University of Washington researchers found a significant move toward telemedicine visits and reduced in-person clinic testing in the early days of the pandemic among PHA-accredited Pulmonary Hypertension Care Centers (PHCC).

Josh Lee, M.D., and Peter Leary, M.D., discuss their findings in the July 29 edition of the Annals of the American Thoracic Society.

“A Survey-based Estimate of COVID-19 Incidence and Outcomes among Patients with PAH or CTEPH and Impact on the Process of Care,” was based on the responses of 58 PHCC directors about changes in clinical operations because of COVID-19.

In addition to increased televisits, the study found a widespread shift away from in-person clinic visits and a disruption in diagnostic testing and research activities.

Of the PHCCs with a high prevalence of COVID-19, just 9% used telemedicine visits before the pandemic. That jumped to 91% for telephone visits and 97% for videoconferencing during the pandemic.

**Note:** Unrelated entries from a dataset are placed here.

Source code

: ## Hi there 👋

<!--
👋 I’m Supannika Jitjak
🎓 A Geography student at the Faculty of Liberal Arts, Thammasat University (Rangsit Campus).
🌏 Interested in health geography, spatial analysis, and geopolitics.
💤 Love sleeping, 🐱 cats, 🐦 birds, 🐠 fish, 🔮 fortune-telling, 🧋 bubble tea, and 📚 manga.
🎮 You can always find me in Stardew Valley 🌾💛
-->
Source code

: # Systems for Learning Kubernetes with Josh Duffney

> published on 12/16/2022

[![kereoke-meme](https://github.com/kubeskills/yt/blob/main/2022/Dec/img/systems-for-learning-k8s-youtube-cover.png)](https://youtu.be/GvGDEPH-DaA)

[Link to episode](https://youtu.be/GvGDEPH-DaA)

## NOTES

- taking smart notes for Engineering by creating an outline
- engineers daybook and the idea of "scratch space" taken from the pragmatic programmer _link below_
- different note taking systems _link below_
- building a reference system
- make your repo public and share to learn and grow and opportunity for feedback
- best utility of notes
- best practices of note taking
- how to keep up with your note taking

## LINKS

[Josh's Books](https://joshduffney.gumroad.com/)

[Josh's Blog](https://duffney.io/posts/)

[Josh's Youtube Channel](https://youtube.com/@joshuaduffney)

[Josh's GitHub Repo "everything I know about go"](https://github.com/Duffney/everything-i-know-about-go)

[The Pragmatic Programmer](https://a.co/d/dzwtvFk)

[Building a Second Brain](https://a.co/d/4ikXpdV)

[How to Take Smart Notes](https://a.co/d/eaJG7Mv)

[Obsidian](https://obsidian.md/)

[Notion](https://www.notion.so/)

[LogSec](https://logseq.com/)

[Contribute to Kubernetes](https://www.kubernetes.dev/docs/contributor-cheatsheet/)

Now that telemedicine is likely to remain an ongoing part of clinical care, the PHA Registry (PHAR) plans to work toward collecting data through telehealth visits.

PHAR collects data from people with PAH, pediatric PH due to developmental lung disease and Group 4 PH (chronic thromboembolic pulmonary hypertension, or CTEPH) who are starting evaluation and/or treatment at a PHCC. The data help researchers identify and evaluate trends to ultimately improve patient care.